RECORDS SUPPLIED:
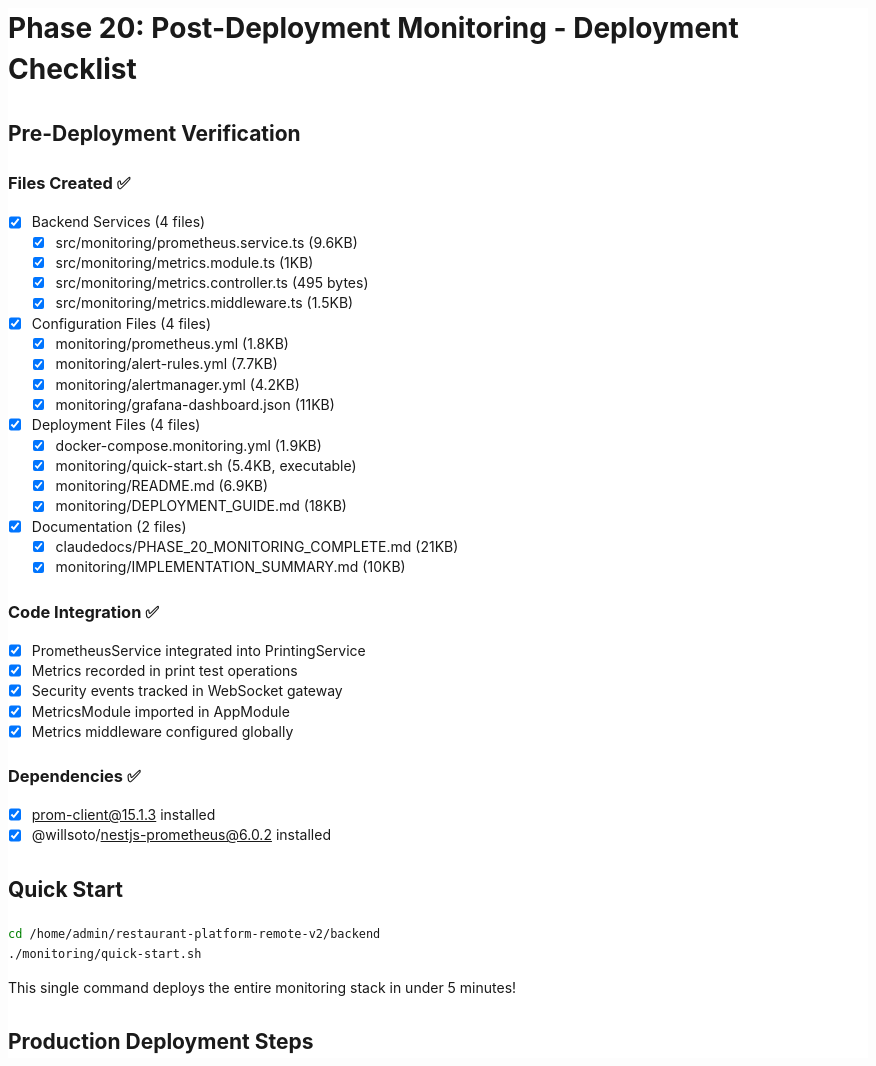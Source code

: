 # Phase 20: Post-Deployment Monitoring - Deployment Checklist

## Pre-Deployment Verification

### Files Created ✅
- [x] Backend Services (4 files)
  - [x] src/monitoring/prometheus.service.ts (9.6KB)
  - [x] src/monitoring/metrics.module.ts (1KB)
  - [x] src/monitoring/metrics.controller.ts (495 bytes)
  - [x] src/monitoring/metrics.middleware.ts (1.5KB)

- [x] Configuration Files (4 files)
  - [x] monitoring/prometheus.yml (1.8KB)
  - [x] monitoring/alert-rules.yml (7.7KB)
  - [x] monitoring/alertmanager.yml (4.2KB)
  - [x] monitoring/grafana-dashboard.json (11KB)

- [x] Deployment Files (4 files)
  - [x] docker-compose.monitoring.yml (1.9KB)
  - [x] monitoring/quick-start.sh (5.4KB, executable)
  - [x] monitoring/README.md (6.9KB)
  - [x] monitoring/DEPLOYMENT_GUIDE.md (18KB)

- [x] Documentation (2 files)
  - [x] claudedocs/PHASE_20_MONITORING_COMPLETE.md (21KB)
  - [x] monitoring/IMPLEMENTATION_SUMMARY.md (10KB)

### Code Integration ✅
- [x] PrometheusService integrated into PrintingService
- [x] Metrics recorded in print test operations
- [x] Security events tracked in WebSocket gateway
- [x] MetricsModule imported in AppModule
- [x] Metrics middleware configured globally

### Dependencies ✅
- [x] prom-client@15.1.3 installed
- [x] @willsoto/nestjs-prometheus@6.0.2 installed

## Quick Start

```bash
cd /home/admin/restaurant-platform-remote-v2/backend
./monitoring/quick-start.sh
```

This single command deploys the entire monitoring stack in under 5 minutes!

## Production Deployment Steps
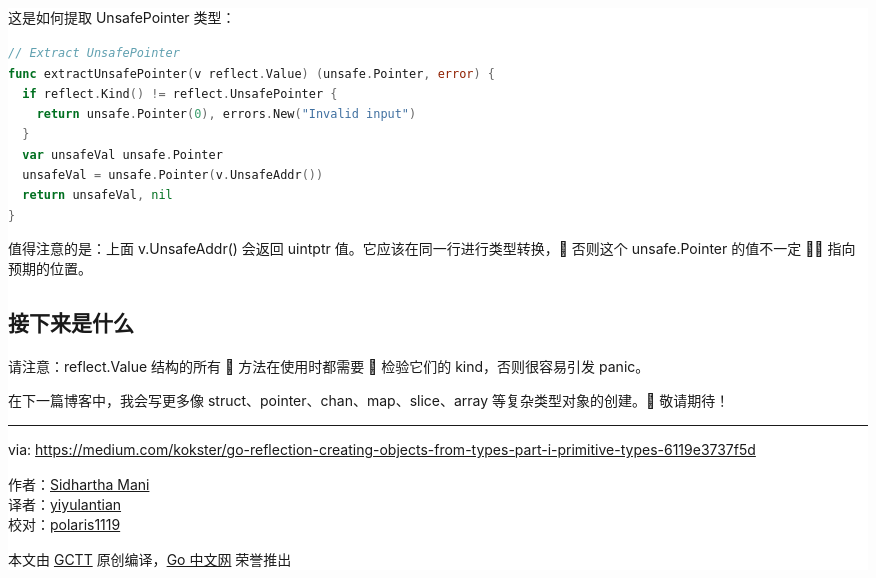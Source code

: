 这是如何提取 UnsafePointer 类型：

```go
// Extract UnsafePointer
func extractUnsafePointer(v reflect.Value) (unsafe.Pointer, error) {
  if reflect.Kind() != reflect.UnsafePointer {
    return unsafe.Pointer(0), errors.New("Invalid input")
  }
  var unsafeVal unsafe.Pointer
  unsafeVal = unsafe.Pointer(v.UnsafeAddr())
  return unsafeVal, nil
}
```

值得注意的是：上面 v.UnsafeAddr() 会返回 uintptr 值。它应该在同一行进行类型转换， 否则这个 unsafe.Pointer 的值不一定  指向预期的位置。

## 接下来是什么

请注意：reflect.Value 结构的所有  方法在使用时都需要  检验它们的 kind，否则很容易引发 panic。

在下一篇博客中，我会写更多像 struct、pointer、chan、map、slice、array 等复杂类型对象的创建。 敬请期待！

---

via: https://medium.com/kokster/go-reflection-creating-objects-from-types-part-i-primitive-types-6119e3737f5d

作者：[Sidhartha Mani](https://medium.com/@utter_babbage)  
译者：[yiyulantian](https://github.com/yiyulantian)  
校对：[polaris1119](https://github.com/polaris1119)

本文由 [GCTT](https://github.com/studygolang/GCTT) 原创编译，[Go 中文网](https://studygolang.com/) 荣誉推出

TASK PROMPT:
Your answer must consist of every line in the listing that contains "middleware".

RESPONSE FOR THIS EXERCISE:
  - [x] src/monitoring/metrics.middleware.ts (1.5KB)
- [x] Metrics middleware configured globally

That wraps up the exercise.